Sunday, November 23, 2008

A Letter That Will Never Be Mailed

Dear Dad,

I miss you so much. I still think about you every day, think about your smile, your laugh, the way it felt when I put my arm in yours, my head on your shoulder…I remember the way you made me feel. You were so good to me. I hope I showed you how much I loved you and how much I appreciated you.

My girls miss you too. They talk about you and wish so hard you were here. They want to tell you what they are doing. You’d be so proud. They are such beautiful young women. Part of what they are today is because of the love and attention you showed them daily when they were small.

I’m doing my best to take care of Mom. She is so frail and confused, but she remembers you. She has a picture of you on the table where she sits. It’s getting harder and harder to understand her and she is having an equally hard time understanding her world, but she says something about you every day. She tells anyone who will listen what a wonderful husband she had. You blessed us all with your time here.

I love you so much.

Edie

Sunday, November 2, 2008

EL EM EN OH PEEEEEEEEEEE

I love my daughters. I love them with every fiber of my soul. I feel what they feel. When they are happy, my heart sings. When they are sad, I fight the tears. I love the women they are becoming. I love listening to their stories of their days, the way they conquer their world, the way the come back fighting after the world conquers them.

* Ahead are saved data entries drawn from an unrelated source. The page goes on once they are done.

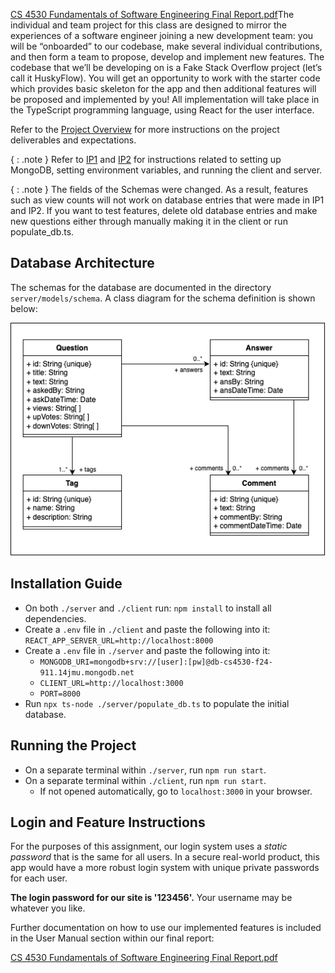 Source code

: [CS 4530 Fundamentals of Software Engineering Final Report.pdf](https://github.com/user-attachments/files/17970403/CS.4530.Fundamentals.of.Software.Engineering.Final.Report.pdf)The individual and team project for this class are designed to mirror the experiences of a software engineer joining a new development team: you will be “onboarded” to our codebase, make several individual contributions, and then form a team to propose, develop and implement new features. The codebase that we’ll be developing on is a Fake Stack Overflow project (let’s call it HuskyFlow). You will get an opportunity to work with the starter code which provides basic skeleton for the app and then additional features will be proposed and implemented by you! All implementation will take place in the TypeScript programming language, using React for the user interface.

Refer to the [Project Overview](https://neu-se.github.io/CS4530-Fall-2024/assignments/project-overview) for more instructions on the project deliverables and expectations.

{ : .note } Refer to [IP1](https://neu-se.github.io/CS4530-Fall-2024/assignments/ip1) and [IP2](https://neu-se.github.io/CS4530-Fall-2024/assignments/ip2) for instructions related to setting up MongoDB, setting environment variables, and running the client and server.

{ : .note } The fields of the Schemas were changed. As a result, features such as view counts will not work on database entries that were made in IP1 and IP2. If you want to test features, delete old database entries and make new questions either through manually making it in the client or run populate_db.ts.

## Database Architecture

The schemas for the database are documented in the directory `server/models/schema`.
A class diagram for the schema definition is shown below:

![Class Diagram](class-diagram.png)

## Installation Guide
- On both `./server` and `./client` run: `npm install` to install all dependencies.
- Create a `.env` file in `./client` and paste the following into it: `REACT_APP_SERVER_URL=http://localhost:8000`
- Create a `.env` file in `./server` and paste the following into it:
  - `MONGODB_URI=mongodb+srv://[user]:[pw]@db-cs4530-f24-911.14jmu.mongodb.net`
  - `CLIENT_URL=http://localhost:3000`
  - `PORT=8000`
- Run `npx ts-node ./server/populate_db.ts` to populate the initial database.

## Running the Project
- On a separate terminal within `./server`, run `npm run start`.
- On a separate terminal within `./client`, run `npm run start`.
    - If not opened automatically, go to `localhost:3000` in your browser.

## Login and Feature Instructions
For the purposes of this assignment, our login system uses a *static password* that is the same for all users. In a secure real-world product, this app would have a more robust login system with unique private passwords for each user.

**The login password for our site is '123456'.**
Your username may be whatever you like.

Further documentation on how to use our implemented features is included in the User Manual section within our final report:

[CS 4530 Fundamentals of Software Engineering Final Report.pdf](https://github.com/user-attachments/files/17970404/CS.4530.Fundamentals.of.Software.Engineering.Final.Report.pdf)
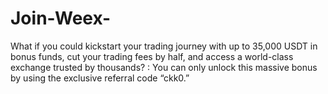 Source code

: # Join-Weex-
What if you could kickstart your trading journey with up to 35,000 USDT in bonus funds, cut your trading fees by half, and access a world-class exchange trusted by thousands? : You can only unlock this massive bonus by using the exclusive referral code “ckk0.”

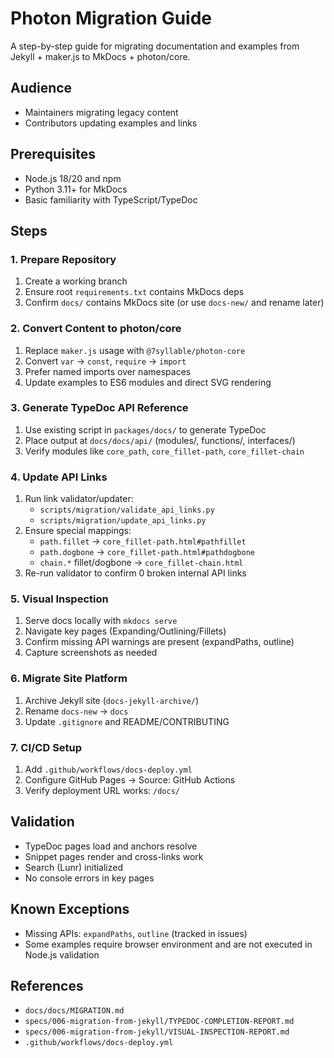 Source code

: # Photon Migration Guide

A step-by-step guide for migrating documentation and examples from Jekyll + maker.js to MkDocs + photon/core.

## Audience

- Maintainers migrating legacy content
- Contributors updating examples and links

## Prerequisites

- Node.js 18/20 and npm
- Python 3.11+ for MkDocs
- Basic familiarity with TypeScript/TypeDoc

## Steps

### 1. Prepare Repository

1. Create a working branch
2. Ensure root `requirements.txt` contains MkDocs deps
3. Confirm `docs/` contains MkDocs site (or use `docs-new/` and rename later)

### 2. Convert Content to photon/core

1. Replace `maker.js` usage with `@7syllable/photon-core`
2. Convert `var` → `const`, `require` → `import`
3. Prefer named imports over namespaces
4. Update examples to ES6 modules and direct SVG rendering

### 3. Generate TypeDoc API Reference

1. Use existing script in `packages/docs/` to generate TypeDoc
2. Place output at `docs/docs/api/` (modules/, functions/, interfaces/)
3. Verify modules like `core_path`, `core_fillet-path`, `core_fillet-chain`

### 4. Update API Links

1. Run link validator/updater:
   - `scripts/migration/validate_api_links.py`
   - `scripts/migration/update_api_links.py`
2. Ensure special mappings:
   - `path.fillet` → `core_fillet-path.html#pathfillet`
   - `path.dogbone` → `core_fillet-path.html#pathdogbone`
   - `chain.*` fillet/dogbone → `core_fillet-chain.html`
3. Re-run validator to confirm 0 broken internal API links

### 5. Visual Inspection

1. Serve docs locally with `mkdocs serve`
2. Navigate key pages (Expanding/Outlining/Fillets)
3. Confirm missing API warnings are present (expandPaths, outline)
4. Capture screenshots as needed

### 6. Migrate Site Platform

1. Archive Jekyll site (`docs-jekyll-archive/`)
2. Rename `docs-new` → `docs`
3. Update `.gitignore` and README/CONTRIBUTING

### 7. CI/CD Setup

1. Add `.github/workflows/docs-deploy.yml`
2. Configure GitHub Pages → Source: GitHub Actions
3. Verify deployment URL works: `/docs/`

## Validation

- TypeDoc pages load and anchors resolve
- Snippet pages render and cross-links work
- Search (Lunr) initialized
- No console errors in key pages

## Known Exceptions

- Missing APIs: `expandPaths`, `outline` (tracked in issues)
- Some examples require browser environment and are not executed in Node.js validation

## References

- `docs/docs/MIGRATION.md`
- `specs/006-migration-from-jekyll/TYPEDOC-COMPLETION-REPORT.md`
- `specs/006-migration-from-jekyll/VISUAL-INSPECTION-REPORT.md`
- `.github/workflows/docs-deploy.yml`
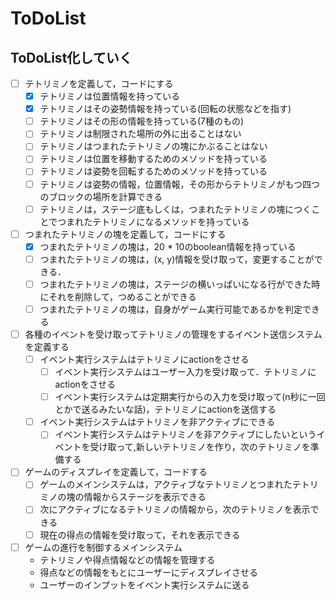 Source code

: # ToDoList

## ToDoList化していく
- [ ] テトリミノを定義して，コードにする
    - [x] テトリミノは位置情報を持っている
    - [x] テトリミノはその姿勢情報を持っている(回転の状態などを指す)
    - [ ] テトリミノはその形の情報を持っている(7種のもの)
    - [ ] テトリミノは制限された場所の外に出ることはない
    - [ ] テトリミノはつまれたテトリミノの塊にかぶることはない
    - [ ] テトリミノは位置を移動するためのメソッドを持っている
    - [ ] テトリミノは姿勢を回転するためのメソッドを持っている
    - [ ] テトリミノは姿勢の情報，位置情報，その形からテトリミノがもつ四つのブロックの場所を計算できる
    - [ ] テトリミノは，ステージ底もしくは，つまれたテトリミノの塊につくことでつまれたテトリミノになるメソッドを持っている

- [ ] つまれたテトリミノの塊を定義して，コードにする 
    - [x] つまれたテトリミノの塊は，20 * 10のboolean情報を持っている 
    - [ ] つまれたテトリミノの塊は，(x, y)情報を受け取って，変更することができる．
    - [ ] つまれたテトリミノの塊は，ステージの横いっぱいになる行ができた時にそれを削除して，つめることができる
    - [ ] つまれたテトリミノの塊は，自身がゲーム実行可能であるかを判定できる

- [ ] 各種のイベントを受け取ってテトリミノの管理をするイベント送信システムを定義する 
    - [ ] イベント実行システムはテトリミノにactionをさせる
        - [ ] イベント実行システムはユーザー入力を受け取って．テトリミノにactionをさせる
        - [ ] イベント実行システムは定期実行からの入力を受け取って(n秒に一回とかで送るみたいな話)，テトリミノにactionを送信する
    - [ ]  イベント実行システムはテトリミノを非アクティブにできる
        - [ ] イベント実行システムはテトリミノを非アクティブにしたいというイベントを受け取って,新しいテトリミノを作り，次のテトリミノを準備する

- [ ] ゲームのディスプレイを定義して，コードする
    - [ ] ゲームのメインシステムは，アクティブなテトリミノとつまれたテトリミノの塊の情報からステージを表示できる
    - [ ] 次にアクティブになるテトリミノの情報から，次のテトリミノを表示できる
    - [ ] 現在の得点の情報を受け取って，それを表示できる

- [ ] ゲームの進行を制御するメインシステム 
    - テトリミノや得点情報などの情報を管理する
    - 得点などの情報をもとにユーザーにディスプレイさせる
    - ユーザーのインプットをイベント実行システムに送る
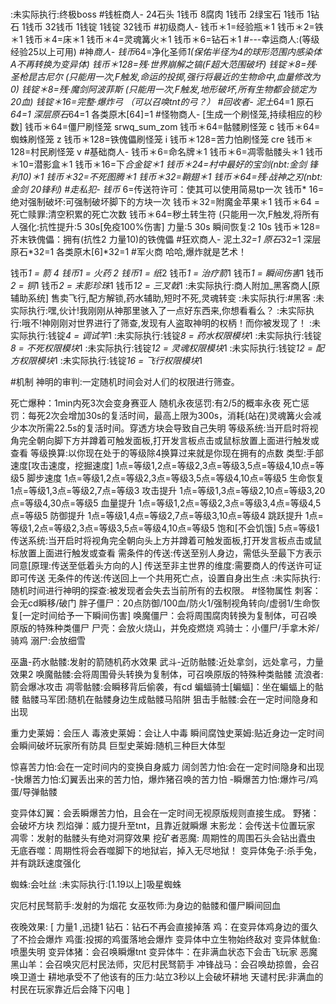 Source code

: #
:未实际执行:终极boss
#钱桩商人-
24石头 1钱币
8腐肉 1钱币
2绿宝石 1钱币
1钻石 1钱币
32钱币 1钱锭
1钱锭 32钱币
#初级商人-
钱币＊1=经验瓶＊1
钱币＊2=铁＊1
钱币＊4=床＊1
钱币＊4=灵魂篝火＊1
钱币＊6=钻石＊1
#---幸运商人:(等级经验25以上可用)
#神*商人-
钱币*64=净化圣师*1(保佑半径为4的球形范围内感染体A不再转换为变异体)
钱币＊128=残·世界崩解之镐(F超大范围破坏)
钱锭＊8=残·圣枪昆古尼尔 (只能用一次,F触发,命运的投掷,强行将最近的生物命中,血量修改为0)
钱锭＊8=残·魔剑阿波菲斯 (只能用一次,F触发,地形破坏,所有生物都会锁定为20血)
钱锭＊16=完整·爆炸弓 （可以召唤tnt的弓？）
#回收者-
泥土*64=1
原石*64=1
深层原石*64=1
各类原木[64]=1
#怪物商人-
[生成一个刷怪笼,持续相应的秒数]
钱币＊64=僵尸刷怪笼 srwq_sum_zom
钱币＊64=骷髅刷怪笼  c
钱币＊64=蜘蛛刷怪笼  z
钱币＊128=铁傀儡刷怪笼  i
钱币＊128=苦力怕刷怪笼  cre
钱币＊128=村民刷怪笼  v
#基础商人-
钱币＊6=命名牌＊1
钱币＊6=凋零骷髅头＊1
钱币＊10=潜影盒＊1
钱币＊16=下*合金锭＊1
钱币＊24=村中最好的宝剑(nbt:金剑 锋利10)＊1
钱币＊32=不死图腾＊1
钱币＊32=鞘翅＊1
钱币＊64=残·战神之刃(nbt:金剑 20锋利)
#走私犯-
钱币* 6=传送符许可：使其可以使用简易tp一次
钱币* 16=绝对强制破坏:可强制破坏脚下的方块一次
钱币＊32=附魔金苹果＊1
钱币＊64 = 死亡赎罪:清空积累的死亡次数
钱币＊64=秽土转生符 (只能用一次,F触发,将所有人强化:抗性提升:5 30s[免疫100%伤害]  力量:5 30s  瞬间恢复:2 10s
钱币＊128=芥末铁傀儡：拥有(抗性2 力量10)的铁傀儡
#狂欢商人-
泥土*32=1
原石*32=1
深层原石*32=1
各类原木[6]*32=1
#军火商
哈哈,爆炸就是艺术！

钱币*1 = 箭 *4
钱币*1 = 火药 *2
钱币*1 = 纸*2
钱币*1 = 治疗箭*1
钱币*1 = 瞬间伤害*1
钱币*2 = 铜*1
钱币*2 = 末影珍珠*1
钱币*12 = 三叉戟*1
:未实际执行:商人附加_黑客商人[原辅助系统] 售卖飞行,配方解锁,药水辅助,短时不死,灵魂转变
:未实际执行:#黑客
:未实际执行:嘿,伙计!我刚刚从神那里骇入了一点好东西来,你想看看么？
:未实际执行:哦不!神刚刚对世界进行了筛查,发现有人盗取神明的权柄！而你被发现了！
:未实际执行:钱锭*4 = 调试竿*1
:未实际执行:钱锭*8 = 药水权限模块*1
:未实际执行:钱锭*8 = 不死权限模块*1
:未实际执行:钱锭*12 = 灵魂权限模块*1
:未实际执行:钱锭*12 = 配方权限模块*1
:未实际执行:钱锭*16 = 飞行权限模块*1

#机制
神明的审判:一定随机时间会对人们的权限进行筛查。

死亡爆种：1min内死3次会变身赛亚人
随机永夜惩罚:有2/5的概率永夜
死亡惩罚：每死2次会增加30s的复活时间，最高上限为300s，消耗(站在)灵魂篝火会减少本次所需22.5s的复活时间。穿透方块会导致自己失明
等级系统:当开启时将视角完全朝向脚下方并蹲着可触发面板,打开发言板点击或鼠标放置上面进行触发或查看
 等级换算:以你现在处于的等级除4换算过来就是你现在拥有的点数
 类型:手部速度[攻击速度，挖掘速度] 1点=等级1,2点=等级2,3点=等级3,5点=等级4,10点=等级5
      脚步速度 1点=等级1,2点=等级2,3点=等级3,5点=等级4,10点=等级5
      生命恢复 1点=等级1,3点=等级2,7点=等级3
      攻击提升 1点=等级1,3点=等级2,10点=等级3,20点=等级4,30点=等级5
      血量提升 1点=等级1,2点=等级2,3点=等级3,4点=等级4,5点=等级5
      防御提升 1点=等级1,4点=等级2,7点=等级3,10点=等级4
      跳跃提升 1点=等级1,2点=等级2,3点=等级3,5点=等级4,10点=等级5
      饱和[不会饥饿] 5点=等级1
传送系统:当开启时将视角完全朝向头上方并蹲着可触发面板,打开发言板点击或鼠标放置上面进行触发或查看
 需条件的传送:传送至别人身边，需低头至最下方表示同意[原理:传送至低着头方向的人]
            传送至非主世界的维度:需要商人的传送许可证即可传送
 无条件的传送:传送回上一个共用死亡点，设置自身出生点
:未实际执行:随机时间进行神明的探查:被发现者会失去当前所有的去权限。
#怪物属性
刺客：会无cd瞬移/破门
胖子僵尸：20点防御/100血/防火1/强制视角转向/虚弱1/生命恢复[一定时间给予一下瞬间伤害]
唤魔僵尸：会将周围腐肉转换为复制体，可召唤原版的特殊种类僵尸
尸壳：会放火烧山，并免疫燃烧
鸡骑士：小僵尸/手拿木斧/骑鸡
溺尸:会放细雪

巫蛊-药水骷髅:发射的箭随机药水效果
武斗-近防骷髅:近处拿剑，远处拿弓，力量效果2
唤魔骷髅:会将周围骨头转换为复制体，可召唤原版的特殊种类骷髅
流浪者:箭会爆冰攻击
凋零骷髅:会瞬移背后偷袭，有cd
蝙蝠骑士[蝙蝠]：坐在蝙蝠上的骷髅
骷髅马军团:随机在骷髅身边生成骷髅马陷阱
狙击手骷髅:会在一定时间隐身和出现

重力史莱姆：会压人
毒液史莱姆：会让人中毒
瞬间腐蚀史莱姆:贴近身边一定时间会瞬间破坏玩家所有防具
巨型史莱姆:随机三种巨大体型

惊喜苦力怕:会在一定时间内的变换自身威力
阔剑苦力怕:会在一定时间隐身和出现
-快爆苦力怕:幻翼丢出来的苦力怕，爆炸猪召唤的苦力怕
-瞬爆苦力怕:爆炸弓/鸡蛋/导弹骷髅

变异体幻翼：会丢瞬爆苦力怕，且会在一定时间无视原版规则直接生成。
野猪：会破坏方块
烈焰弹：威力提升至tnt，且靠近就瞬爆
末影龙：会传送卡位置玩家
凋零：发射的骷髅头有绝对洞穿效果
挖矿者恶魔: 周期性的周围石头会钻出蠹虫
无底吞噬：周期性将会吞噬脚下的地狱岩，掉入无尽地狱！
变异体兔子:杀手兔，并有跳跃速度强化

蜘蛛:会吐丝
:未实际执行:[1.19以上]吸星蜘蛛

灾厄村民驽箭手:发射的为烟花
女巫牧师:为身边的骷髅和僵尸瞬间回血

夜晚效果:
[
力量1 ,迅捷1
钻石：钻石不再会直接掉落
鸡：在变异体鸡身边的蛋久了不捡会爆炸
鸡蛋:投掷的鸡蛋落地会爆炸
变异体中立生物始终敌对
变异体鱿鱼:喷墨失明
变异体猪：会召唤瞬爆tnt
变异体牛：在非满血状态下会击飞玩家
恶魔黑山羊：会召唤灾厄村民法师，灾厄村民驽箭手
冲锋战马：会召唤劫掠兽，会召唤卫道士
耕地承受不了他该有的压力:站立3秒以上会破坏耕地
天谴村民:非满血的村民在玩家靠近后会降下闪电
]
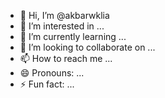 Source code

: - 👋 Hi, I’m @akbarwklia
- 👀 I’m interested in ...
- 🌱 I’m currently learning ...
- 💞️ I’m looking to collaborate on ...
- 📫 How to reach me ...
- 😄 Pronouns: ...
- ⚡ Fun fact: ...

<!---
akbarwklia/akbarwklia is a ✨ special ✨ repository because its `README.md` (this file) appears on your GitHub profile.
You can click the Preview link to take a look at your changes.
--->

I miss the little girls. I miss being able to solve all their problems. I miss being able to pick them up and hug them so tight their eyes bug.

So Grace is giving some of this back to me now. I have a little girl here. She is frightened and simple in her understanding of the world. She needs constant reassurance and can't make any decisions for herself.

This morning I came downstairs to see her already up and on the couch. I knew I had to check. Sure enough, she had wet the bed, her pants, the couch. Time to change diapers and throw everything in the wash. Not exactly the child I'd pick, but a child none the less. I told her we had to clean her up and she didn't understand why. I mean she already WENT to the 'bathroom' so why bother?

Since other caregivers have not been as diligent, I spent part of yesterday at a laundrymat washing the cushions. Through the miracle of garbage bags and duct tape, I covered the couch and placed another fabric cover over the whole couch (easier to wash). Mark down yet another use for duct tape. I just love duct tape; isn't that stuff great?!?

So explain to me how she can totally forget to use a toilet yet still be able to tie her shoes? Hm.